Todo ello, en medio de un clima de violencia sin precedentes como el que vivimos en este año 2017, y que amenaza con complejizarse aún más, pues la violencia política podría emerger de nuevo. El escenario en ese sentido es preocupante: violencia política y violencia criminal, en un país marcado por la pobreza, la desigualdad y la marginación, representan un “caldo de cultivo” de un proceso de deterioro democrático cuyas últimas consecuencias es mejor no conocer.

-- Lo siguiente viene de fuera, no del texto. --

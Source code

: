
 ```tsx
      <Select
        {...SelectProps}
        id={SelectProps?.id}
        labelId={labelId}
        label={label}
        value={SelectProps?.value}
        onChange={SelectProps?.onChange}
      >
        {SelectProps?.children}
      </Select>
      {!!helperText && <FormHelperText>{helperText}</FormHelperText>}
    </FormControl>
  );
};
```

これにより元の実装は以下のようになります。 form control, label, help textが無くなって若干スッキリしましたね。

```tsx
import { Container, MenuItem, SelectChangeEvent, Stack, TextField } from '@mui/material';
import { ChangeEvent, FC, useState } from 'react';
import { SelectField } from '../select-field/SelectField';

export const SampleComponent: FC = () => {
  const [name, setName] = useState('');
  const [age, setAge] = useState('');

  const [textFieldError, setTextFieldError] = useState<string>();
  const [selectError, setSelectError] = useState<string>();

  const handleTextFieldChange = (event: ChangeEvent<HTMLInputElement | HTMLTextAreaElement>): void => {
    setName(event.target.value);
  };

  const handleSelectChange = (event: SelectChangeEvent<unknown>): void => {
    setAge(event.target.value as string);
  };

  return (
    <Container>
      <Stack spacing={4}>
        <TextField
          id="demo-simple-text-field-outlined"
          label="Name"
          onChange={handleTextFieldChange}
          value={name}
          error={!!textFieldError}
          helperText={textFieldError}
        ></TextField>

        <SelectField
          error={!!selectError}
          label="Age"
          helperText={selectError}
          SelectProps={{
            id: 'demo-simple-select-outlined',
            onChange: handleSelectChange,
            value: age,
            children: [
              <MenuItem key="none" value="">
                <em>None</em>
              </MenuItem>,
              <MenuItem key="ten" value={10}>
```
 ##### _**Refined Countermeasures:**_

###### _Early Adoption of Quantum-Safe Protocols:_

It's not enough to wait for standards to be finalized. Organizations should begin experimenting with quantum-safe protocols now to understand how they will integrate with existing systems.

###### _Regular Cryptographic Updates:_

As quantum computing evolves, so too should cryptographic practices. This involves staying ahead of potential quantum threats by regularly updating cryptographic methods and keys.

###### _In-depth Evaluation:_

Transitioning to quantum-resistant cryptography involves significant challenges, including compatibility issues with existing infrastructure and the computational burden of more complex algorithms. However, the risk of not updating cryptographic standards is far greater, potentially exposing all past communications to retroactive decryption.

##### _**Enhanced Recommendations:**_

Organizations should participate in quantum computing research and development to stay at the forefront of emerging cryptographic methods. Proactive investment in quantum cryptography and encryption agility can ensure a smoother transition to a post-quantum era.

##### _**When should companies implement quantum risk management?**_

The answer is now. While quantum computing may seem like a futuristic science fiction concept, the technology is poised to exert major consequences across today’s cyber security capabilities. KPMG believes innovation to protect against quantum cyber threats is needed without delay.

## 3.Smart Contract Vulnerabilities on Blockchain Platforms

Los datos que dio a conocer el Consejo Nacional para la Evaluación de la Política de Desarrollo Social (Coneval), relativos a que en el 75% de los municipios el 50% o más de la población es pobre y que en más del 85% más del 80% de sus poblaciones son pobres o vulnerables, permiten sostener que lo crucial para el gobierno federal, hoy más que nunca, es garantizar que no se romperá el orden institucional.
No debe dejarse de lado la realidad de que en 2017 tuvimos la inflación más alta de los últimos 15 años, que a pesar de que se ha logrado un récord en materia de generación de empleos, el ingreso laboral per cápita sigue en niveles por debajo de los registrados en 2007, y que hay más de 13 millones de personas trabajando en la informalidad, así como alrededor del 55% de la población ocupada en condiciones de informalidad laboral.
Desde esta perspectiva, asumiendo optimista que todo saldrá bien, y que se tendrá una elección ordenada y sin incidentes, entraremos a partir del mes de julio a esta especie de “zona gris” en la cual se tienen dos espacios centrales de negociación política: el Presidente en funciones, y el Presidente electo, el cual, durante un largo plazo de cinco meses ni puede tomar decisiones de gobierno, pero tampoco sin él pueden tomarse determinaciones fundamentales de cara al cierre de la administración.
Debe tenerse claro que las personas en pobreza, que viven en contextos de marginación y segregación, no pueden ser dejadas al margen y mucho menos pueden seguir siendo asumidas como botín político y como mercado fértil para la compra de votos y voluntades.
Lo que no debe ocurrir, como ha pasado ya en otros procesos electorales, es que entremos a un periodo de incertidumbre, en el cual “medio funcionan” los servicios públicos; “medio operan” los programas sociales y en el que “medio se cumple” la Ley.
En el 2018 no puede repetirse un escenario en el que se pida a los pobres esperar una vez más, “en lo que se reactiva la actividad gubernamental”. Debe mantenerse un gobierno activo, pero al margen del proceso electoral y esto debe garantizarse en todos los órdenes de gobierno. Hacerlo así es un imperativo ético, lo demás, nos conducirá inevitablemente a profundizar el déficit institucional que hoy priva, con la funesta consecuencia del debilitamiento de nuestra incipiente democracia.